The board of the $52 billion Pennsylvania Public School Employees Retirement System (PSERS) voted to approve three new debt fund commitments at a meeting on 11 June. The pension plan is investing $200 million in the Cerberus Institutional Partners VI fund, $300 million in the Cerberus PSERS Levered Loan Opportunities Fund and $250 million in the Sankaty Credit Opportunities VI fund.
The Cerberus Institutional Partners vehicle invests in the private equity of operationally challenged companies, non-core/non-performing divisions of subsidiaries and business in liquidation. It also invests in distressed securities and assets including non-performing loans, residential and commercial mortgage securities and assets, corporate debt and structured loans, according to the pension plan’s meeting documents. The fund is being raised with a hard cap of $4 billion and will build a portfolio of 100 to 200 investments. “Cerberus anticipates compelling investment opportunities during the fund’s investment period (four years) in areas where Cerberus has considerable expertise, particularly in European NPLs, private equity and mortgage related investments. Furthermore, other investments and strategies may become attractive in the short term or in the longer term on an opportunistic basis, such as corporate distressed debt. As such, the fund’s multi-strategy approach should provide Cerberus with flexibility to pursue these additional investments that may become attractive during the fund’s investment period,” said a presentation to the board from Charles Spiller, PSERS’ managing director of private markets and real estate.
PSERS’ other Cerberus investment was also recommended to the board by Spiller and the pension’s private markets consultant Portfolio Advisors. The levered loan opportunity fund comes from the Cerberus Business Finance (CBF) platform that was established in 1995 to lend to US mid-market companies. The Pennsylvania Schools investment is a separate account where PSERS will invest pro-rata alongside CBF’s active loan vehicles through a separate “fund-of-one” account, the documents said. “The focus will be on direct lending, through controlling origination and issuance of senior secured loans to established US mid-market companies,” the documents said. The presentation described the market opportunity as demand being high for mid-market debt solutions, while supply from traditional lenders, such as banks, having diminished since the financial crisis due to regulatory pressures. The account will target 11-13 percent net return through leading origination, management and servicing for senior secured floating rate loans to North American mid-market companies.

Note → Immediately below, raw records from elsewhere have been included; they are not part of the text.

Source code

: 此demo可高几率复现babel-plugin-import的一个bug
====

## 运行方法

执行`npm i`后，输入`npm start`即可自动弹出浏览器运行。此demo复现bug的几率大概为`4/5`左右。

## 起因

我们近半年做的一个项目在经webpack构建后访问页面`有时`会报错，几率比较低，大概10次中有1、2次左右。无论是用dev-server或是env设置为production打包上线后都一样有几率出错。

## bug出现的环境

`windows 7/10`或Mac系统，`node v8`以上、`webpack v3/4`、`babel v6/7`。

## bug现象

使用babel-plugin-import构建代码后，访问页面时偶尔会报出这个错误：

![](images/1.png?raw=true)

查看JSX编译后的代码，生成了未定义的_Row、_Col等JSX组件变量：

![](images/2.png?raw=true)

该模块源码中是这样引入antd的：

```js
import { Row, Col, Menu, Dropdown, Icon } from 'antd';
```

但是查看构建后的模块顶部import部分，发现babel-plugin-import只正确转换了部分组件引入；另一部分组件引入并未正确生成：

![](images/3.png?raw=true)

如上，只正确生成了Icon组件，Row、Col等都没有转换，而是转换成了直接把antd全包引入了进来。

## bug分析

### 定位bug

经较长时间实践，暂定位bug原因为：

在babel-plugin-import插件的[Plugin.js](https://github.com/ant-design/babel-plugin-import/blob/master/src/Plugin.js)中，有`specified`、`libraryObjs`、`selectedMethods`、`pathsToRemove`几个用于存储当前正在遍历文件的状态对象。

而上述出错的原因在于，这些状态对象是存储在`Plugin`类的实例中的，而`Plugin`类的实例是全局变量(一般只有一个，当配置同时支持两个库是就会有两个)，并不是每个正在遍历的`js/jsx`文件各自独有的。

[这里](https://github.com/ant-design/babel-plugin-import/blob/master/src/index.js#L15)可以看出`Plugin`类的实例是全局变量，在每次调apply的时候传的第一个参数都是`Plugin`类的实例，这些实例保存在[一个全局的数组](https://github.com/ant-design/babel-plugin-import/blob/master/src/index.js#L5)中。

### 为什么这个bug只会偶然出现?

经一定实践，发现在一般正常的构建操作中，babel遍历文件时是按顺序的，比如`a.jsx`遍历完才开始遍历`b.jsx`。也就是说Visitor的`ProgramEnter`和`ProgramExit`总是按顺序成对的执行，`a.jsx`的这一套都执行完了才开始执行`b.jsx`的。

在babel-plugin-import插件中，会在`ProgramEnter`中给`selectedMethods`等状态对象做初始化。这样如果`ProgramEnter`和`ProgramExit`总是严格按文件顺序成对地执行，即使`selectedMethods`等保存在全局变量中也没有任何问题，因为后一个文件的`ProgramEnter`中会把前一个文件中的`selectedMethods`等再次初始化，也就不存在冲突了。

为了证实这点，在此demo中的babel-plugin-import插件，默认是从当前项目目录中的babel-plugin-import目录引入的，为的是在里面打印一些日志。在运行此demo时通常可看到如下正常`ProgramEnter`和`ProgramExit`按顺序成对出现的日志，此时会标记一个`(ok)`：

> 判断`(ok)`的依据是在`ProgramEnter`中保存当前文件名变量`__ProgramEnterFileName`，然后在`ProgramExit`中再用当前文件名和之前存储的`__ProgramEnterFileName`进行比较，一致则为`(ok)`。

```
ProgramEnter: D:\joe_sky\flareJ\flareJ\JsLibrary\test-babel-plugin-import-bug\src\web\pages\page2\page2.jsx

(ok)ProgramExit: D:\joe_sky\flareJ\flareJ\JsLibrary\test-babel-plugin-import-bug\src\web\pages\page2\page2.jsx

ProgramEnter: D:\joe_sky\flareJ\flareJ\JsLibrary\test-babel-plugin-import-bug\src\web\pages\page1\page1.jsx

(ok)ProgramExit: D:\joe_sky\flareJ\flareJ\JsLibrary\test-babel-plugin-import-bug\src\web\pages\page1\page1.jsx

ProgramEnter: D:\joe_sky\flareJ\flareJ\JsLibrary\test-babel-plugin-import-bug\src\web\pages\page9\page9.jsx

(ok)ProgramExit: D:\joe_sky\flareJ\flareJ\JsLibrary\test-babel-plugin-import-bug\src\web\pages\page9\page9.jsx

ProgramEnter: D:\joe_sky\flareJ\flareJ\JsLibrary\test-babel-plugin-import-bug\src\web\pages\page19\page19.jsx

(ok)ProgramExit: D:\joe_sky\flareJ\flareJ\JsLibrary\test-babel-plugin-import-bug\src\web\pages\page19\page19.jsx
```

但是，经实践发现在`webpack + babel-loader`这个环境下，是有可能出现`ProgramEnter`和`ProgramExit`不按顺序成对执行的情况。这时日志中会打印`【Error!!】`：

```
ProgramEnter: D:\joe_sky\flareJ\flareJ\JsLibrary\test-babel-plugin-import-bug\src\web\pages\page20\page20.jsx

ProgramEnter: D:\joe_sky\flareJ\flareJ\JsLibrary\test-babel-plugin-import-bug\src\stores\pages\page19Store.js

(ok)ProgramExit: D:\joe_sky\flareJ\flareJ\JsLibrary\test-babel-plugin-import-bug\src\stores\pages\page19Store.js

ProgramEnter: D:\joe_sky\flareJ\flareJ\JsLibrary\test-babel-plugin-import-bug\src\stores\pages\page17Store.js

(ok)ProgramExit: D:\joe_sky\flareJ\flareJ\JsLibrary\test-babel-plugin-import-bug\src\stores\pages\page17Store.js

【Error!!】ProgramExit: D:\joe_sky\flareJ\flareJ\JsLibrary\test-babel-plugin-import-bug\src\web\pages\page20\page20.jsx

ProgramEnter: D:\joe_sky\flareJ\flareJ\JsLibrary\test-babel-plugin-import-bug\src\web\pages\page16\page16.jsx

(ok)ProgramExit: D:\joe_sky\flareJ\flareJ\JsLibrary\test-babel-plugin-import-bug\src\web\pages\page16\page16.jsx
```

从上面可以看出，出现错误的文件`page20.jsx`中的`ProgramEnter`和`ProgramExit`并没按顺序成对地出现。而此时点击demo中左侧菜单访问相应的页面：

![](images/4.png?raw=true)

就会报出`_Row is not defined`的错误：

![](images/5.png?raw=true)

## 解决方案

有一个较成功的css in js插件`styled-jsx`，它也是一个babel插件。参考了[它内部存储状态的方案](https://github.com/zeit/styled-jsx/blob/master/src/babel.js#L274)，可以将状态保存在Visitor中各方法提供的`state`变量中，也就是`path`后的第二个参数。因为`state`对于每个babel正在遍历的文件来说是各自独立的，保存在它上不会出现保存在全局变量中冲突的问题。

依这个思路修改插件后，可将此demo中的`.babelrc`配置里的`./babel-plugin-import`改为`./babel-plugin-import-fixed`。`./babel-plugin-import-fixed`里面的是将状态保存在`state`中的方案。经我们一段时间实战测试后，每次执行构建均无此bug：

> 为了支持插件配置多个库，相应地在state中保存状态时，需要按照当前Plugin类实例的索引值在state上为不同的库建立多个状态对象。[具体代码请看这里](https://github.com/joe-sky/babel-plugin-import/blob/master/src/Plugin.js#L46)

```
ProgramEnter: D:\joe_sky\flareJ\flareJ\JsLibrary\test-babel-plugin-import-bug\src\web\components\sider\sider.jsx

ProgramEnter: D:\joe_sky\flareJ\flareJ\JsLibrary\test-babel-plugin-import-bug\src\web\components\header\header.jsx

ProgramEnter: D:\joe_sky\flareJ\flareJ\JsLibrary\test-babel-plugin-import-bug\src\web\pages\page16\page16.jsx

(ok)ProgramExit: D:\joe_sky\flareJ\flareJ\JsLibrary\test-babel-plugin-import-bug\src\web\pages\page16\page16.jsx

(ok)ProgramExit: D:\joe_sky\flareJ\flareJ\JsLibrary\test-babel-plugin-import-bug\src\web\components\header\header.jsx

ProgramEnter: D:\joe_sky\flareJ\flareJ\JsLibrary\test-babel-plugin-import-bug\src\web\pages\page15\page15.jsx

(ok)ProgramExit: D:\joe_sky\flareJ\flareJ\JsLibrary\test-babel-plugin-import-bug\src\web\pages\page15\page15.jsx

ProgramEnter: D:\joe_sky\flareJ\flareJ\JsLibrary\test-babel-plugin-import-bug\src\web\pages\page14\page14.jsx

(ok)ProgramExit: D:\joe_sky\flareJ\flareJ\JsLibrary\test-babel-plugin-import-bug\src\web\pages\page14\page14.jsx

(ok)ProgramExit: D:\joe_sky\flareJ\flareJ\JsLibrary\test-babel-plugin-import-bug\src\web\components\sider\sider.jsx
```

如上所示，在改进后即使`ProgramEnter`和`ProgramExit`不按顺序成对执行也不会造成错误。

The Sankaty Credit Opportunities VI fund is Sankaty’s latest distressed vehicle, targeting $3 billion. The fund employs an opportunistic credit strategy focused on global distressed securities and special situations. It aims to invest 50-60 percent in the US, 40-50 percent in Europe and less than 10 percent in the Asia-Pacific region. It expects to have 30-50 positions with an 18-month weighted average life. The target is $25 to $100 million invested capital per deal. It will aim for 13-17 percent net IRR. The market opportunity for this investment was described as “the default cycle picking up as a result of record setting credit issuance, new regulations forcing asset sales and curtailing new lending, several large industries facing secular challenges, including energy, retail, metals/mining, media and shipping. And the global economy being in flux driven by growth concerns in Europe and the emerging markets.” The recommendation was made to the board by James Del Gaudio, senior investment professional at PSERS, and Portfolio Advisors.